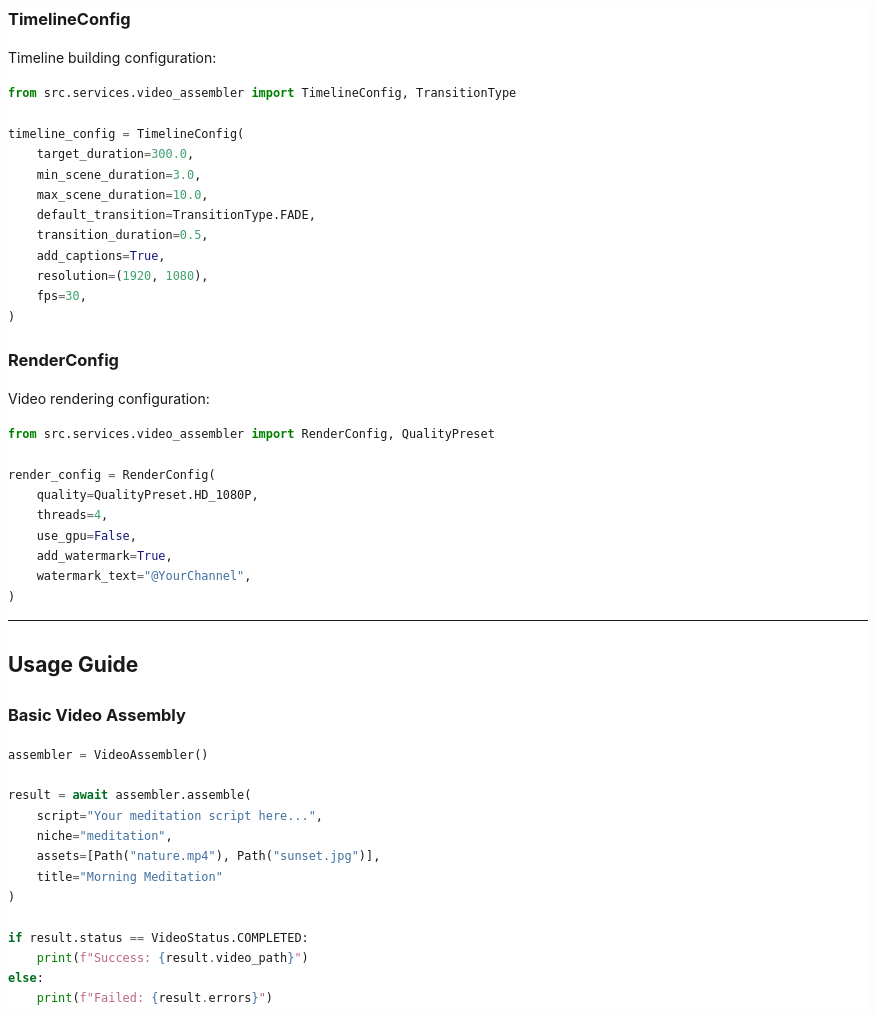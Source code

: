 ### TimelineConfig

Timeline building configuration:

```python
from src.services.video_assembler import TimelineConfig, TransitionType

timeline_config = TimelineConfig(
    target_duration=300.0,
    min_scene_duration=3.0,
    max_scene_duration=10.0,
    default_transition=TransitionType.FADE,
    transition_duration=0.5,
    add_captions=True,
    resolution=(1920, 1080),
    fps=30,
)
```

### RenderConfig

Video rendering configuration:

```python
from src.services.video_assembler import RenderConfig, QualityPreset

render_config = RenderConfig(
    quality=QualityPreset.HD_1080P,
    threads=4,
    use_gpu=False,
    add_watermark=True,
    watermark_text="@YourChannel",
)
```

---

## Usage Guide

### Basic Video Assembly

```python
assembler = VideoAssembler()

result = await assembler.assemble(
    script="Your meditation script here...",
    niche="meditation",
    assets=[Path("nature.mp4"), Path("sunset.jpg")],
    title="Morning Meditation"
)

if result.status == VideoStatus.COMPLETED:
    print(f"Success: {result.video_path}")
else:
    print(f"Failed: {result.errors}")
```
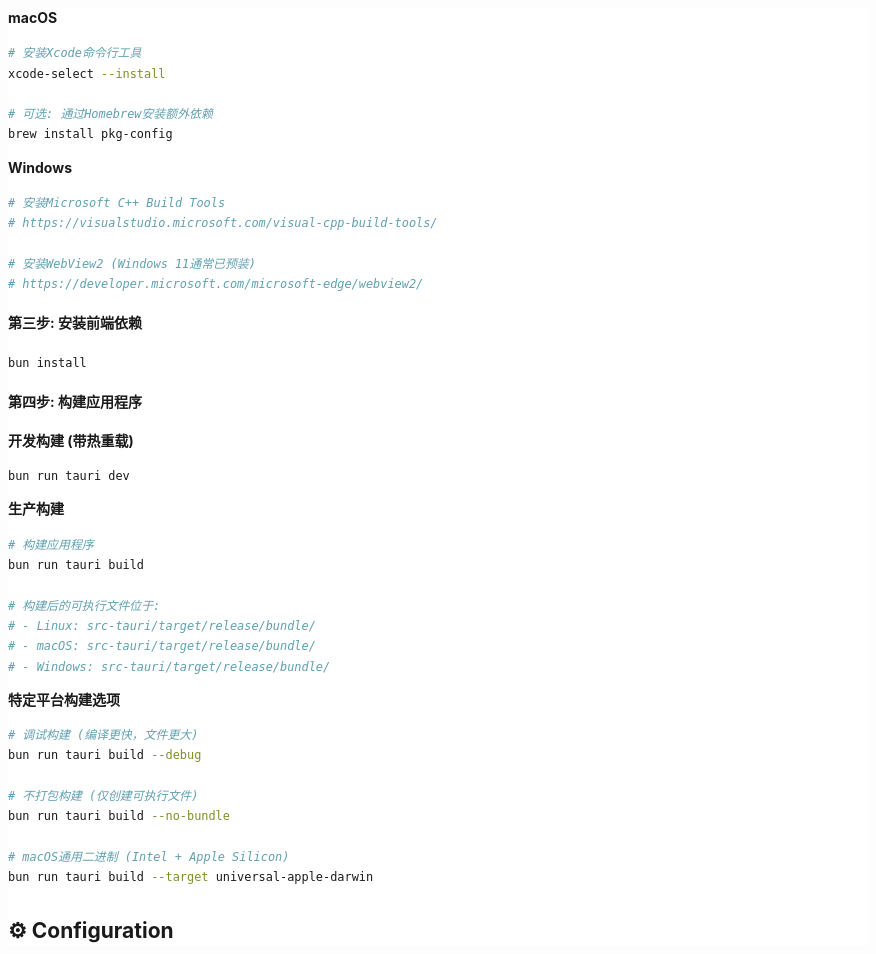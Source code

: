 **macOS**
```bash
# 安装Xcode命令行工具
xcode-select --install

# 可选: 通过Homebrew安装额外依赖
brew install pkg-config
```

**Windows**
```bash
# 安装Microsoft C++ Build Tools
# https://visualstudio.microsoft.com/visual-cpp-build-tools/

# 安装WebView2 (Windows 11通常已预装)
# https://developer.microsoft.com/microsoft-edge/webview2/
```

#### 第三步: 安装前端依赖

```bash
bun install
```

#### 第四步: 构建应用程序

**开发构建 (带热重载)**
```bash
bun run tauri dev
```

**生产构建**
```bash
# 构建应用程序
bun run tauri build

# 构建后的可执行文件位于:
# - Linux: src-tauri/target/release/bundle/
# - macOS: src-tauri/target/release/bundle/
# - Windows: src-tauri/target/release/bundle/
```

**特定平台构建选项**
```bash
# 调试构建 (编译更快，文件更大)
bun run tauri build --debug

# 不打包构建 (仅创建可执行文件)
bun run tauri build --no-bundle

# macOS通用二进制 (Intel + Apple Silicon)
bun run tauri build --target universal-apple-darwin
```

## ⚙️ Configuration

^^^^^^^^

From the data above, count the lines where "RenderConfig" occurs and give that figure and nothing else.

— Output for this task —
3